La publicidad activa y pasiva junto con el derecho de acceso a la información pública de los ciudadanos son dos conceptos íntimamente relacionados que configuran el principio de transparencia. En este artículo hablaremos de ello y descubriremos diferencias entre ambas.
¿Qué es publicidad activa?
La publicidad activa establece la obligación de distintas instituciones de hacer pública la información de interés para los ciudadanos. Esta información pública será publicada en las páginas web o portales de transparencia creados para ello, debiendo ser veraz, fiable y actualizada.
Algunos principios generales
La Ley 19/2013 de 9 de diciembre de Transparencia establece los principios básicos que rigen la publicidad activa. Se resumen en los siguientes:
- Los organismos que están obligados, deben publicar, de forma periódica y actualizada, información necesaria para garantizar la transparencia.

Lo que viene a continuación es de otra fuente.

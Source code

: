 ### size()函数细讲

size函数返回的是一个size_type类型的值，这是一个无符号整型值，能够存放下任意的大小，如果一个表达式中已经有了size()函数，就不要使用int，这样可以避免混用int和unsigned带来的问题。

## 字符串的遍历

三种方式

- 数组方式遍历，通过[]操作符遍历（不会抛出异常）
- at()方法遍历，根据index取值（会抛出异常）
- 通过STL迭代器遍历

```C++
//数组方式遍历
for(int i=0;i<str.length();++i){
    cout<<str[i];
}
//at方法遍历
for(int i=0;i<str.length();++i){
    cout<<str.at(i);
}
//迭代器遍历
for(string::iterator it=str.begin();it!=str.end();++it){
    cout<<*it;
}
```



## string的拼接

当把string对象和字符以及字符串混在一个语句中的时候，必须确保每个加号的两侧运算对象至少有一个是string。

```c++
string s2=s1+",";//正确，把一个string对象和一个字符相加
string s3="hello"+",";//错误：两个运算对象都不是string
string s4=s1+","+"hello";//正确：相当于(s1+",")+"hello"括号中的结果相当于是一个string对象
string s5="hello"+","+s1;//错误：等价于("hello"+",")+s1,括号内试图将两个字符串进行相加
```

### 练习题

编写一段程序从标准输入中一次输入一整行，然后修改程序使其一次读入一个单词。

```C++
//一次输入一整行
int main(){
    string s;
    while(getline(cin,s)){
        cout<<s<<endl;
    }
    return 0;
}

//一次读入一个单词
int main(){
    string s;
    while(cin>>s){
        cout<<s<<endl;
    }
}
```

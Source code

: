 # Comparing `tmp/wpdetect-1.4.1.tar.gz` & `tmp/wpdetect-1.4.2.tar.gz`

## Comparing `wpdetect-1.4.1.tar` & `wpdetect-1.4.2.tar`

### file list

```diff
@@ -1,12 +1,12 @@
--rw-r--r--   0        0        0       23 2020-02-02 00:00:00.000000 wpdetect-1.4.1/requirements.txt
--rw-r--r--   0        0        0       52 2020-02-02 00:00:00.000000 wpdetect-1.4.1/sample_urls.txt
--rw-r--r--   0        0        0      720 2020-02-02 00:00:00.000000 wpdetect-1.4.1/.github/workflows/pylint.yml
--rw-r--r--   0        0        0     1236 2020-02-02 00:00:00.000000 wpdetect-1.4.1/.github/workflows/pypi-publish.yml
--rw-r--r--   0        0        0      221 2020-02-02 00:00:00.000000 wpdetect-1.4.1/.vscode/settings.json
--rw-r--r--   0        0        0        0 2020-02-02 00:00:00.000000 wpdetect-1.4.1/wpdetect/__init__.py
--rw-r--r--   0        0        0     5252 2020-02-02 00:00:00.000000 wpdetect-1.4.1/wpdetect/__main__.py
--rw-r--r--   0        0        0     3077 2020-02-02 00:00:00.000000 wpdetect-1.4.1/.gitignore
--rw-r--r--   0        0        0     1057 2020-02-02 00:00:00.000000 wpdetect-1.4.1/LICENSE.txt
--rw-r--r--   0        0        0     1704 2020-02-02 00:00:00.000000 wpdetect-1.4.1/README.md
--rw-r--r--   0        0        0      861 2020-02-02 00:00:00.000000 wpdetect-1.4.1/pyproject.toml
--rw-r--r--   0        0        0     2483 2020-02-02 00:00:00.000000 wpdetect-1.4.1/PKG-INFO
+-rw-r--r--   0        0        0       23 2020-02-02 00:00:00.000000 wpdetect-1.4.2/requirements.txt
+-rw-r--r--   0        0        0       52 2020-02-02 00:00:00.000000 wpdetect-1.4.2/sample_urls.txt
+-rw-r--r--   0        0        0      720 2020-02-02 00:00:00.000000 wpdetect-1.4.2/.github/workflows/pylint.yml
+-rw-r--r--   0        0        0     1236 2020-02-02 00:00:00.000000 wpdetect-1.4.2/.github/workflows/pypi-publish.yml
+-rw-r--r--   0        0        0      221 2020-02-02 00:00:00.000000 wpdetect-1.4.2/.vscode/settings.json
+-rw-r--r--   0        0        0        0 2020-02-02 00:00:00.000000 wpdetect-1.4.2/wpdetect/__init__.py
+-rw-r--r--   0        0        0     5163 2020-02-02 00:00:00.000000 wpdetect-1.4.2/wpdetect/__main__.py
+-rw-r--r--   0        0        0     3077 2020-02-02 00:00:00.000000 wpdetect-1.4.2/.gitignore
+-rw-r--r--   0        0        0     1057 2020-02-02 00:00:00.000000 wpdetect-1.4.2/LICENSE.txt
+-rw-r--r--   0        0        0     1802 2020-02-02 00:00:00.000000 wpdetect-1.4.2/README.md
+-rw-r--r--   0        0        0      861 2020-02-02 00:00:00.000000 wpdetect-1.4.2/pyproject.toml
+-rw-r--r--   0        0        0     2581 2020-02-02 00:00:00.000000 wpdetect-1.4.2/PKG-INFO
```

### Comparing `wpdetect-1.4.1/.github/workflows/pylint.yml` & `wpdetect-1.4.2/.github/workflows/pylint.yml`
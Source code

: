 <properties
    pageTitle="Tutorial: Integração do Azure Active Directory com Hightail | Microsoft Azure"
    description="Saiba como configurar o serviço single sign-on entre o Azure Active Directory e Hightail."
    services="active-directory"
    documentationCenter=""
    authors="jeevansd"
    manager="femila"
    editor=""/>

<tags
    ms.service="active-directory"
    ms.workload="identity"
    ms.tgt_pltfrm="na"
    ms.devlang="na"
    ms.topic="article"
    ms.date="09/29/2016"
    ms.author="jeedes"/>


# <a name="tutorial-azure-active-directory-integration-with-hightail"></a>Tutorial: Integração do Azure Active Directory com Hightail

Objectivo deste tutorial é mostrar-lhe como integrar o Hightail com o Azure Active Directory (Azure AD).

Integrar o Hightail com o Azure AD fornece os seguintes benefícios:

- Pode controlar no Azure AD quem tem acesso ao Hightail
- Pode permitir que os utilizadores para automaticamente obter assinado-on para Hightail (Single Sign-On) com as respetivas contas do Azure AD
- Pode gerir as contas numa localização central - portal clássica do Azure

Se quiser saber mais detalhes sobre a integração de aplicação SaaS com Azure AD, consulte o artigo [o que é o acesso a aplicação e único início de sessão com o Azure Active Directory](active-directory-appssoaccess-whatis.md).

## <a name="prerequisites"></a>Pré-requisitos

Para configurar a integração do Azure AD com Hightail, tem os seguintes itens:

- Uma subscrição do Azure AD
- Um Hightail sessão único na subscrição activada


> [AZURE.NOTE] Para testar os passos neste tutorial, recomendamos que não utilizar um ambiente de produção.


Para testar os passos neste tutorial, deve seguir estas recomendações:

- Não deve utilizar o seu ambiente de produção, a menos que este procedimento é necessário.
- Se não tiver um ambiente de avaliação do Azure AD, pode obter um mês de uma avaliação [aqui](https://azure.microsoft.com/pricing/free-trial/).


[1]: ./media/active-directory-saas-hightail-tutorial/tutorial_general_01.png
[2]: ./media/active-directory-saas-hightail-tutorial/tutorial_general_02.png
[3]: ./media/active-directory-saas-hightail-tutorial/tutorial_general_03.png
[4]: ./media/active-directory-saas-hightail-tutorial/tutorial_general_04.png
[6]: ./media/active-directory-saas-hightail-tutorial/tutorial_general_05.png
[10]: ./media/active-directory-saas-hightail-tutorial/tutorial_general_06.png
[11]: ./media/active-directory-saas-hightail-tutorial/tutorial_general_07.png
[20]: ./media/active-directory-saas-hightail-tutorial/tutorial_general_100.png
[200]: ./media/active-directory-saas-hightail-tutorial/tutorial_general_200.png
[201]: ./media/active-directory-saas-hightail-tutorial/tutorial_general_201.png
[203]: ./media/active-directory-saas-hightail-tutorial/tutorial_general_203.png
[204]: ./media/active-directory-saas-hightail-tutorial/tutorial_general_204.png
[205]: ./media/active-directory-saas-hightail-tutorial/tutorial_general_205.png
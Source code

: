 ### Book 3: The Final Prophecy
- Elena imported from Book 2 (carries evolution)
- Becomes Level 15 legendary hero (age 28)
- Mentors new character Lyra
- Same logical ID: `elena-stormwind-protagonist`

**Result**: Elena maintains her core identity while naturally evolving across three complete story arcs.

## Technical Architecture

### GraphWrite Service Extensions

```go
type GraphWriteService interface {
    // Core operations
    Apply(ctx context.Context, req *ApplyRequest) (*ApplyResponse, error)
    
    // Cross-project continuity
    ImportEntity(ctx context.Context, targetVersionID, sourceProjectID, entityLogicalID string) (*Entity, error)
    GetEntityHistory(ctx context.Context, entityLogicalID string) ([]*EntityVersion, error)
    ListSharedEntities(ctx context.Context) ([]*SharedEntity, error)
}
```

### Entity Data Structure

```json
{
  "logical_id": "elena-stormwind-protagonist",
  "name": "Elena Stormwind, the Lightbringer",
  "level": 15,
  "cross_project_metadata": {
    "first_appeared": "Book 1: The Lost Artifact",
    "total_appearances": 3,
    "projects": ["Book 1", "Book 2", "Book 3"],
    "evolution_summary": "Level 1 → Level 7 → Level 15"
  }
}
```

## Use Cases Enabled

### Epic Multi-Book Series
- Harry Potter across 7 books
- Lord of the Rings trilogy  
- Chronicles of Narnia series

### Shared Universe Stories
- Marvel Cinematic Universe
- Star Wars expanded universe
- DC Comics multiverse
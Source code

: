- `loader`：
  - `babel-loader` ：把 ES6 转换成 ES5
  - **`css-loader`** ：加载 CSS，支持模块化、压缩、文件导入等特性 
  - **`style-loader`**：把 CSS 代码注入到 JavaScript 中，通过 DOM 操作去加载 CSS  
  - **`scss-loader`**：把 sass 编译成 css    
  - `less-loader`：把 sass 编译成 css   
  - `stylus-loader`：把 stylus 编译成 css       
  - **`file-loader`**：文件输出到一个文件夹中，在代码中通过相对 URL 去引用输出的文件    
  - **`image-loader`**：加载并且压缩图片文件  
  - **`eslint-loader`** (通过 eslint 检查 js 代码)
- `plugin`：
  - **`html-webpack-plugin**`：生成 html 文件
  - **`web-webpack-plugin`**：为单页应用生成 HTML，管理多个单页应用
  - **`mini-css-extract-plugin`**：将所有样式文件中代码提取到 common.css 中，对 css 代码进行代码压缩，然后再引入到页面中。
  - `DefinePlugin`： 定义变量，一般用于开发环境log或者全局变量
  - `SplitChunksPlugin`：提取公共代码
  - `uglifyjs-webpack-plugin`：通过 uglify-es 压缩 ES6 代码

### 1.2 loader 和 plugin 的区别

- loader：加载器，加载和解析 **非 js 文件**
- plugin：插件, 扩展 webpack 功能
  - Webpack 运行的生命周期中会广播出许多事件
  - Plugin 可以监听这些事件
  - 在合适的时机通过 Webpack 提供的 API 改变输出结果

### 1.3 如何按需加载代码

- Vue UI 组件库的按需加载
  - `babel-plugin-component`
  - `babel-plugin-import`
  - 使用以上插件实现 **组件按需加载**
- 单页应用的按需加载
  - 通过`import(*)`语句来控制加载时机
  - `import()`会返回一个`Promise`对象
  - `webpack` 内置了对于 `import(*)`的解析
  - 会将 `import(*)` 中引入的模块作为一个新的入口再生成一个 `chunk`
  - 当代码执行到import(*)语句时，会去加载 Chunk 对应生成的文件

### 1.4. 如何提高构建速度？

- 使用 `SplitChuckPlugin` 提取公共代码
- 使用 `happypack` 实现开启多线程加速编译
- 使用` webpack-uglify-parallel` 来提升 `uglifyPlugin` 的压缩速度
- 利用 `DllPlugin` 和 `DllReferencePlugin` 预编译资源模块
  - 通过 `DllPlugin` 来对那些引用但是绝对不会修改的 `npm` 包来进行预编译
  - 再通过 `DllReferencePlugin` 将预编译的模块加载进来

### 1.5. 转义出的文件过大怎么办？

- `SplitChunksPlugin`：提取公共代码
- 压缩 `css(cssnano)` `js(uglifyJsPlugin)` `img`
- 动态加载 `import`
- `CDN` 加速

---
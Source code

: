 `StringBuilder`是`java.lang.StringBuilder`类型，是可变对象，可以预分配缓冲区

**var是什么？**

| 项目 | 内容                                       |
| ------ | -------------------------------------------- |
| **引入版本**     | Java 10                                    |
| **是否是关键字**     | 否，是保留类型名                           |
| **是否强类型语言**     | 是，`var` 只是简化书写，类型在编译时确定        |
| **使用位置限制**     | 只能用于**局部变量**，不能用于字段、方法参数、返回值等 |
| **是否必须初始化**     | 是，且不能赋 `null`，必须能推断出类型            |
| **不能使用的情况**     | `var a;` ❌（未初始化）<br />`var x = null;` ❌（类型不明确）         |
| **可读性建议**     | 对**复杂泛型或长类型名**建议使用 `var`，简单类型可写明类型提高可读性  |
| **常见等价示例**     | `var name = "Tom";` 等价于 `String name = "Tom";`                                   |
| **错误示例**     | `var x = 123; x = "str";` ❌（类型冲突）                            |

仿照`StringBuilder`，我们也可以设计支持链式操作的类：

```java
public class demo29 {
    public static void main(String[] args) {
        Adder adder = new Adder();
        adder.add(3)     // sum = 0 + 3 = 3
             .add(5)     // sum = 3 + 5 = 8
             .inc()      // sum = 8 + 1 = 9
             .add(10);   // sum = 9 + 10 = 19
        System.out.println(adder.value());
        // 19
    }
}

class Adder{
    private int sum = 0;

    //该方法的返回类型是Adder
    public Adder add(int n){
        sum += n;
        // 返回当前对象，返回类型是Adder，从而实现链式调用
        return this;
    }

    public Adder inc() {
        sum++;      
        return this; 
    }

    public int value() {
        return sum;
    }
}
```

- Las obligaciones establecidas en esta ley pueden ser ampliadas por disposiciones específicas de las normativas autonómicas correspondientes.
- La publicidad activa estará limitada por las leyes de protección de datos de carácter personal y por los límites de acceso de la propia Ley de Transparencia.
- Etc.
¿Qué es la publicidad pasiva?
El Capítulo III de la Ley de Transparencia habla del acceso a la información pública. Se refiere a él como un derecho que asiste a cualquier ciudadano. Es así siempre y cuando cumpla los preceptos establecidos en el artículo 105.b de la Constitución Española.
En este sentido, la publicidad pasiva se refiere al derecho de las ciudadanos a solicitar información a los organismos públicos, así como la obligación de éstos de proporcionar dicha información.
Diferencias entre publicidad activa y pasiva
Las diferencias entre publicidad activa y pasiva son evidentes. Es así, a pesar de que ambas se definen en la Ley 19/2013 y tienen como objetivo cumplir con la principio de transparencia.
La primera diferencia es que la publicidad activa se da, mientras que la pasiva se pide. Es decir, la publicidad activa obliga a organismos públicos a proporcionar cierta información. Por su parte, la publicidad pasiva otorga el derecho a los usuarios de solicitar información pública a estas mismas entidades.